Yesterday we posted definitions from Health Canada that were confusing and contradictory to the directive for health care providers and public servants who have traveled out of country. We apologize for that confusion.

A revised answer as it relates to our situation is below:

Isolation refers to an individual with symptoms and quarantine refers to exclusions in persons without symptoms. However, the mainstream use in the current context has meshed these two terms.

The goal of quarantine is to prevent any transmission if one becomes minimally symptomatic. The measures listed under self-isolation on the Public Health Agency of Canada website would be considered the ‘gold standard’ to prevent transmission. Practically, the full extent of these measures may be unrealistic for the asymptomatic returning traveler. The DHW resource is a more practical example, where the asymptomatic returning traveler would stay in their own home, avoid visitors, and avoid close contact with vulnerable people. https://novascotia.ca/coronavirus/#help

This can be further complicated for health providers who are returning from travel outside the country and have to consider their partners, spouses, or other housemates. The best advice would be to self-isolate from other members of the same home (or at a separate location if possible) or ask those members to self-isolate or work from home and avoid contact with others as much as possible during the 14 day period as well.
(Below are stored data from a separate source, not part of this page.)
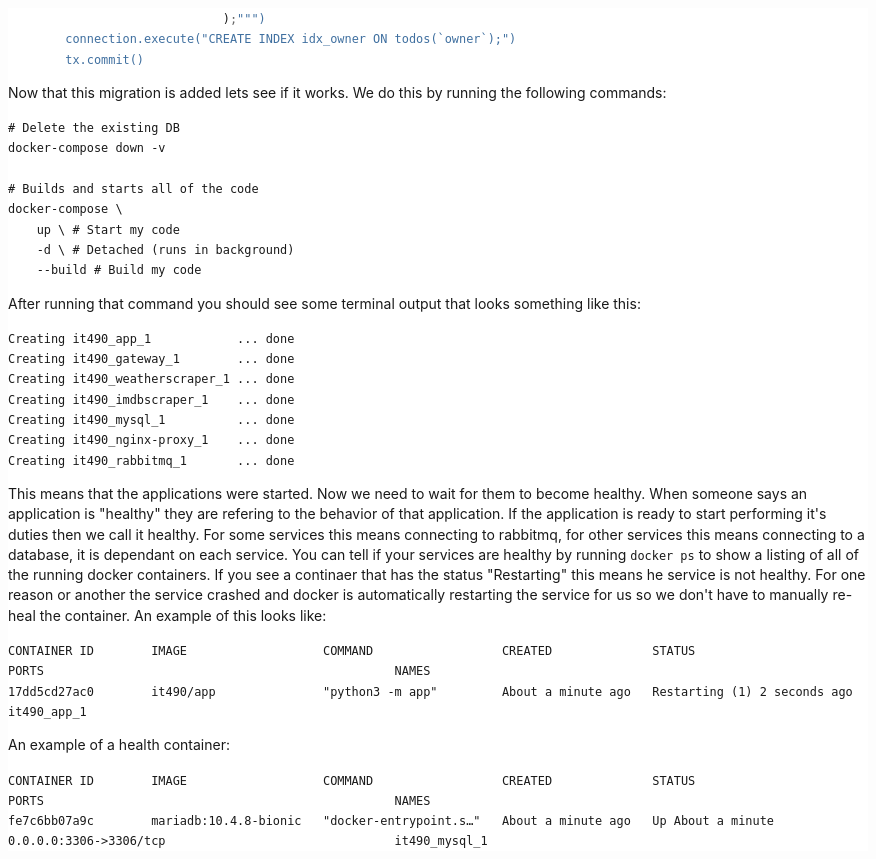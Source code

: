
 ```python
                              );""")
        connection.execute("CREATE INDEX idx_owner ON todos(`owner`);")
        tx.commit()
```

Now that this migration is added lets see if it works. We do this by running the 
following commands:

```shell
# Delete the existing DB
docker-compose down -v 

# Builds and starts all of the code
docker-compose \
    up \ # Start my code
    -d \ # Detached (runs in background)
    --build # Build my code
```

After running that command you should see some terminal output that looks something
like this:

```
Creating it490_app_1            ... done
Creating it490_gateway_1        ... done
Creating it490_weatherscraper_1 ... done
Creating it490_imdbscraper_1    ... done
Creating it490_mysql_1          ... done
Creating it490_nginx-proxy_1    ... done
Creating it490_rabbitmq_1       ... done
```

This means that the applications were started. Now we need to wait for them to become
healthy. When someone says an application is "healthy" they are refering to the 
behavior of that application. If the application is ready to start performing it's 
duties then we call it healthy. For some services this means connecting to rabbitmq,
for other services this means connecting to a database, it is dependant on each
service. You can tell if your services are healthy by running `docker ps` to show a
listing of all of the running docker containers. If you see a continaer that has the
status "Restarting" this means he service is not healthy. For one reason or another
the service crashed and docker is automatically restarting the service for us so we
don't have to manually re-heal the container. An example of this looks like: 

```
CONTAINER ID        IMAGE                   COMMAND                  CREATED              STATUS                         PORTS                                                 NAMES
17dd5cd27ac0        it490/app               "python3 -m app"         About a minute ago   Restarting (1) 2 seconds ago                                                         it490_app_1
```


An example of a health container:

```
CONTAINER ID        IMAGE                   COMMAND                  CREATED              STATUS                         PORTS                                                 NAMES
fe7c6bb07a9c        mariadb:10.4.8-bionic   "docker-entrypoint.s…"   About a minute ago   Up About a minute              0.0.0.0:3306->3306/tcp                                it490_mysql_1
```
To appropriately self-isolate:
  • Avoid close contact with people with chronic conditions, compromised immune systems and older adults.
  • Don’t have visitors to your home.
  • Avoid situations like social gatherings, work, school, daycare, or visiting other people who are in a health care facility or long-term care residence.
  • Limit taking public transit, taxis and ride sharing.
  • Wash your hands often with soap and warm water, for at least 20 seconds. Use hand sanitizer if soap and water are not available.
  • Cover your mouth and nose with your arm when coughing or sneezing.
  • The Government of Canada has additional resources about how to self isolate and how to care for someone with COVID-19.
 
 
Why can’t physicians returning from travel just be swabbed/screened and then return to work sooner than the 14-day advisory?
This is a provincial guideline, similar to other jurisdictions in Canada. Although the incubation period is on average 5 days, there are cases that have presented later so swabbing on arrival cannot predict who might be incubating infection and present at a later date that could lead to exposure of others. We are taking all measures to prevent potential exposure to patients who may be a higher risk of complications and care providers who are crucial to our provincial response.

I’m a doctor and I’ve traveled outside Canada and am now symptomatic, what do I do?
Leave the workplace, self-isolate, and contact Occupational Health and Safety Line to discuss 1-833-750-0632.
We are asking all staff and physicians to not call 811 and to not present at Coronavirus Assessment Centres.